Epidermal growth factor receptor (EGFR) and Human epithelium receptor 2 (HER2) are important targets in cancer treatment such as lung cancer, breast cancer. Siegesbeckia orientalis L. is a medicinal plant that has the ability to inhibit the proliferation of cancer cells. In this study, we evaluated the ability to inhibit EGFR and HER2 receptors of compounds from the Siegesbeckia orientalis L. by molecular docking method. Based on the published phytochemicals of Siegesbeckia orientalis L., we have collected 50 isolated compounds.
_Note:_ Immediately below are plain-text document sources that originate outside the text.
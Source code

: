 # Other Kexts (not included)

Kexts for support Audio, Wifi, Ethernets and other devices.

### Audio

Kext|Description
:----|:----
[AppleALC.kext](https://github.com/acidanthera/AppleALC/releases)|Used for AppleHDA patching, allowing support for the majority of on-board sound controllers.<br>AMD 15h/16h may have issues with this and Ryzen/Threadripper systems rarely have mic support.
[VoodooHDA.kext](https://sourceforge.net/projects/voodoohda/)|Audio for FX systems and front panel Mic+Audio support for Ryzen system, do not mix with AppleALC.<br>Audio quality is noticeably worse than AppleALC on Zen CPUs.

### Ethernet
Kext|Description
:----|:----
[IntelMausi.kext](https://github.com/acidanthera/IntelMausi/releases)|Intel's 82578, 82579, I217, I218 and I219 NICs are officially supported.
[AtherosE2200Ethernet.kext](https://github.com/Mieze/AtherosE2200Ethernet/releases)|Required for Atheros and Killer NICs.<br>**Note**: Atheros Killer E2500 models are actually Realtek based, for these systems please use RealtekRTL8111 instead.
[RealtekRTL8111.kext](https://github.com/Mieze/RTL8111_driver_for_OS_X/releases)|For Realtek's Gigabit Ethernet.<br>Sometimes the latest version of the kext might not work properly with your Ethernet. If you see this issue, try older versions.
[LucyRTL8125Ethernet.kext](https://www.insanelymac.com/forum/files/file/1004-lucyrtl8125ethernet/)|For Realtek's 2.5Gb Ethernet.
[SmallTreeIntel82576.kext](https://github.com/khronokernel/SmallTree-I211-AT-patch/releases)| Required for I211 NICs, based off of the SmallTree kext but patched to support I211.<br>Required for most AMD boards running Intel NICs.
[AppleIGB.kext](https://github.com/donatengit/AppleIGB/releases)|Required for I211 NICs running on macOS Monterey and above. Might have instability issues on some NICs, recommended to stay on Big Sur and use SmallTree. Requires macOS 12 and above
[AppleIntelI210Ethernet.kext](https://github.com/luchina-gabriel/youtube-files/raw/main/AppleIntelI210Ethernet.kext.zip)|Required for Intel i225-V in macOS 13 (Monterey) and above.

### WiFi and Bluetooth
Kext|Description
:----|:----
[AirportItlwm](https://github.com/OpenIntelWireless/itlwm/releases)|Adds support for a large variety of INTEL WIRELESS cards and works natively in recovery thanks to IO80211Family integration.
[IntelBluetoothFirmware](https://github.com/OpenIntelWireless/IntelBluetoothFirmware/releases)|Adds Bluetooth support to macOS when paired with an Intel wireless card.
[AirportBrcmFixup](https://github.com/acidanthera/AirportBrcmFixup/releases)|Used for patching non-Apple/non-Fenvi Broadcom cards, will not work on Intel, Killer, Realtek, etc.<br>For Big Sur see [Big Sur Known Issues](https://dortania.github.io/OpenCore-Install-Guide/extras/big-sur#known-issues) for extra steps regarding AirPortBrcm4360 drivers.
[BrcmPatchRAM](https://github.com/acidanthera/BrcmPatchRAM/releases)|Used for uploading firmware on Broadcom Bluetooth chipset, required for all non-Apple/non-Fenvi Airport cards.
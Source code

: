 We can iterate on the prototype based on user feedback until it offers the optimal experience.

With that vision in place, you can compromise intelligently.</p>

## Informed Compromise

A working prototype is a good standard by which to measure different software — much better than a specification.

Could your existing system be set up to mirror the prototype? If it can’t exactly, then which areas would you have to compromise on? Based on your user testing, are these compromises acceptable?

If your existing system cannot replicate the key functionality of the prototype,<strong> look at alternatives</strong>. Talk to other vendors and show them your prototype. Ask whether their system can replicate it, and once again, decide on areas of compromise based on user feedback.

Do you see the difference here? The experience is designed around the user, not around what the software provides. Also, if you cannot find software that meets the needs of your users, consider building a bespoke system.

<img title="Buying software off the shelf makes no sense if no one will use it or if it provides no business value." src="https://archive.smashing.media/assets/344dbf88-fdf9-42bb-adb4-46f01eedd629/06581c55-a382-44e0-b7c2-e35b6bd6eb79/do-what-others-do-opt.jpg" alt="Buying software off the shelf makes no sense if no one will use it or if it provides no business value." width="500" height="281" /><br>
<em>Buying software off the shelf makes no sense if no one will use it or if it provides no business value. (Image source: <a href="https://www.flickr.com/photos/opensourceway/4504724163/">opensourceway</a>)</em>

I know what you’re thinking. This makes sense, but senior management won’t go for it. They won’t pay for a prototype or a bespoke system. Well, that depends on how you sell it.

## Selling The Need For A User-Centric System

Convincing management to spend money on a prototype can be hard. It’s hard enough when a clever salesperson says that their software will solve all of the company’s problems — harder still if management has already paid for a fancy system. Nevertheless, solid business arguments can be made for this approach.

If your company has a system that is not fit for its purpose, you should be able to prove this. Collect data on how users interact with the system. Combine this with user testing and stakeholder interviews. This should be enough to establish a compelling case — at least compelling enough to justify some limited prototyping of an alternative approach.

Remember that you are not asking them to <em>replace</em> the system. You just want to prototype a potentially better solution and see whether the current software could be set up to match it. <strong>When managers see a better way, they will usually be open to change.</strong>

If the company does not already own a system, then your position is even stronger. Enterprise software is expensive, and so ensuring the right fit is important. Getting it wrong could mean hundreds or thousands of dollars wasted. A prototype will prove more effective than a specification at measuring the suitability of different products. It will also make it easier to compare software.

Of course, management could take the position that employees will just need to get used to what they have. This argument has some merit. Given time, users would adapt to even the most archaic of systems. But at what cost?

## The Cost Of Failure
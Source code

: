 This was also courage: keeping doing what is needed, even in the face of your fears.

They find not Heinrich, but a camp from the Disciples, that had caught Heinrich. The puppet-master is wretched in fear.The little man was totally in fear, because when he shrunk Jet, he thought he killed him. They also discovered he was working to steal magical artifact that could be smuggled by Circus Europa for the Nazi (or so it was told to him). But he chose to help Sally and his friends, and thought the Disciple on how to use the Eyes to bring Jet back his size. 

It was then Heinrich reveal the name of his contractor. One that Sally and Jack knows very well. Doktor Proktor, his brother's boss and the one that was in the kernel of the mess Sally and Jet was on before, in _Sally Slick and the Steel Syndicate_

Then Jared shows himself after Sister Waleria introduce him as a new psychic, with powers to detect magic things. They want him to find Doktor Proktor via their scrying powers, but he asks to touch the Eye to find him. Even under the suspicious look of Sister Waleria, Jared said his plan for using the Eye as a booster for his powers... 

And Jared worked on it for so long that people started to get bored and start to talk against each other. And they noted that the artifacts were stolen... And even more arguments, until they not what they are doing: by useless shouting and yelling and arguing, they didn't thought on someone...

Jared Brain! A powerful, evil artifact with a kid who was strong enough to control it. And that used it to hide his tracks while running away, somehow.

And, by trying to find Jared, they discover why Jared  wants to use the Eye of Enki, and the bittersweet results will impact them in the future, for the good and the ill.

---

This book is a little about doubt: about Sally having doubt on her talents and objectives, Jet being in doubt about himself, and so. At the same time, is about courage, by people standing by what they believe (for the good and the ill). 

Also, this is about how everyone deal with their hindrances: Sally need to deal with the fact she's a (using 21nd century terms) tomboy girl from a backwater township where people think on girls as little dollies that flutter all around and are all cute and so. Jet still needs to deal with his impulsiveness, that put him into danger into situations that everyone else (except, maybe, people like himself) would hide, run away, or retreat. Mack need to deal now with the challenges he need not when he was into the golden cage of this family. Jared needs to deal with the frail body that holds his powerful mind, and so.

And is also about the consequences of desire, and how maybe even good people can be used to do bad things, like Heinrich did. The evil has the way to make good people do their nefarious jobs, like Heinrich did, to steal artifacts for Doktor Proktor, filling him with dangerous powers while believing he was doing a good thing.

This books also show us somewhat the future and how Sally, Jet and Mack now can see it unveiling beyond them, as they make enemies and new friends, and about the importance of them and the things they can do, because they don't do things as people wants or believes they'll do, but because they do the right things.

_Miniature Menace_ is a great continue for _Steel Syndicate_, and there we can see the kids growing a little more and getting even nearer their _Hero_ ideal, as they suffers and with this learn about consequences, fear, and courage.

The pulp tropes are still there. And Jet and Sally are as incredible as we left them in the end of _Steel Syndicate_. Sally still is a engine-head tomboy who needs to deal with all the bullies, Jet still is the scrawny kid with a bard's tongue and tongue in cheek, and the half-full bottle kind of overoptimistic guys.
Molecular docking results showed that the ability to inhibit EGFR was higher than erlotinib with 34 compounds, higher than icotinib with 7 compounds, higher than almonertinib with 21 compounds, and higher than olmutinib with 3 compounds; 4 compounds with higher ability to inhibit HER2 than neratinib, and 4 compounds may inhibit both EGFR and HER2 receptors simultaneously. Analysis of Lipinski's rule of five and predicting pharmacokinetic - toxicological parameters, we obtained two compounds that have drug-like properties. Therefore, these two compounds have the potential to be drugs that inhibit EGFR and HER2 receptors for cancer treatment and need to be studied further.

Keywords

EGFR, HER2, Molecular docking, Siegesbeckia orientalis L.